I absolutely love Murderbot!

This is a short little novella about a SecUnit (think security android), from its own perspective, as it tries to protect its crew when absolutely everything is going wrong. I feel Murderbot’s anxiety and snark.

The mystery itself started out really well, with a good creeping “something isn’t right” feeling, but I did feel that the resolution was a little rushed. When we find out who is behind the mystery, and why, it comes somewhat out of left field, and is resolved almost as an afterthought. I do appreciate that this is more of a character study than a mystery, but I still would have preferred a bit more time with the mystery as well.

This is a very small complaint, though, and I had a lot of fun with this story.

More books in the Murderbot Diaries series:

  • All Systems Red
  • Artificial Condition
  • Rogue Protocol
  • Exit Strategy

Throne of Glass #5: Empire of Storms by Sarah J. Maas

Read: 2 February, 2019

This book could be summed up as “You get a fey prince! And you get a fey prince! Everybody gets a fey prince!”

Nearly every important character gets matched up, and most of them get to bone. A lot. And the boning is.. eeeeeeh. It’s all about territorial marking and angry sex and wrecking beaches because the characters lose control of their powers while orgasming, and it really isn’t my thing at all.

Given that the sex scenes did nothing for me, getting through so many of them was a bit of a slog. Especially in a series that seems to have saved it up only to dump all of the sex out in one go.

I don’t know how much of the series Maas planned out when writing Throne of Glass, but this book has a whole bunch of Big Revelations. A lot of them work, and those are quite satisfying when they answer some mystery that’s been sitting in the background since the very beginning. Some, though, do feel like clunky retcon. There’s also more use of the “Aelin was secretly solving all the problems without telling anyone and while acting as though the problems were not being solved at all” plot device which is dangerous, to say the least. Sometimes, it results in a triumphant showing of her hands, as in the ending to Queen of Shadows. Sometimes, though, it reads like Maas wrote herself into a corner, and gave Aelin the deus ex machina trump card to get out of it.

Elide continues to be my favourite character. She’s so outgunned by everyone on Team Aelin, and yet she continues to hold her own. I even quite like her relationship with Lorcan. I’m not a huge fan of how Maas writes romance, but theirs works for me the best. And while she and Manon don’t get a lot of time together, their relationship continues to be one of my favourite aspects of the story.

Manon is still fantastic, and I even really like her with Dorian – as long as they aren’t having sex. As soon as they have sex, it’s all gross and angry and talking about what they could do with chains, and it just doesn’t seem to fit a relationship that is otherwise founded on mutual mercy.

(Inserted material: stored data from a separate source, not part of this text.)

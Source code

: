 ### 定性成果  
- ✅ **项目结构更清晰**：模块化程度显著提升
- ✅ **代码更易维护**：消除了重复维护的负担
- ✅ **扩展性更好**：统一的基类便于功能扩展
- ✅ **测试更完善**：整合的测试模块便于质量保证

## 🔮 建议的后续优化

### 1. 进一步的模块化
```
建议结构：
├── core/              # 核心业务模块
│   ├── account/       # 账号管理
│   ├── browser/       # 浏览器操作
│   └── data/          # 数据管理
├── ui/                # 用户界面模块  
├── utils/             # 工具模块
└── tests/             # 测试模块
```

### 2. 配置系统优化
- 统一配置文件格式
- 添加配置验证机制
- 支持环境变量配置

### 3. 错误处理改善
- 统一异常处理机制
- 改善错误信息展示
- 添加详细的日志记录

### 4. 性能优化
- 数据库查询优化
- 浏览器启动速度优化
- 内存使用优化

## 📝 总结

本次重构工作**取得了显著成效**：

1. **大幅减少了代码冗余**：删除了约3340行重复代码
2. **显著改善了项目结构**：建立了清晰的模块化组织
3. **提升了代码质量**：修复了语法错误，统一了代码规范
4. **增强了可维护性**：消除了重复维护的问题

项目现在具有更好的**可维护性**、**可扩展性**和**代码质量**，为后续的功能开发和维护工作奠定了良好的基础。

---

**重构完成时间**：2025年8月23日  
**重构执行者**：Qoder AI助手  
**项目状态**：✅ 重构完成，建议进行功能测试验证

A whole bunch of characters show up for the first time with obvious histories, which I assume were covered in the prequels. Having not read the prequels, I still never felt lost. The sudden influx of allies didn’t feel cheap, either, since there have been enough hints of Aelin’s past for these pre-existing relationships to be plausible.

There are still some repetition issues – everyone keeps either purring their statements, or saying them “too quietly” – but it’s still never as bad as it got in Heir of Fire.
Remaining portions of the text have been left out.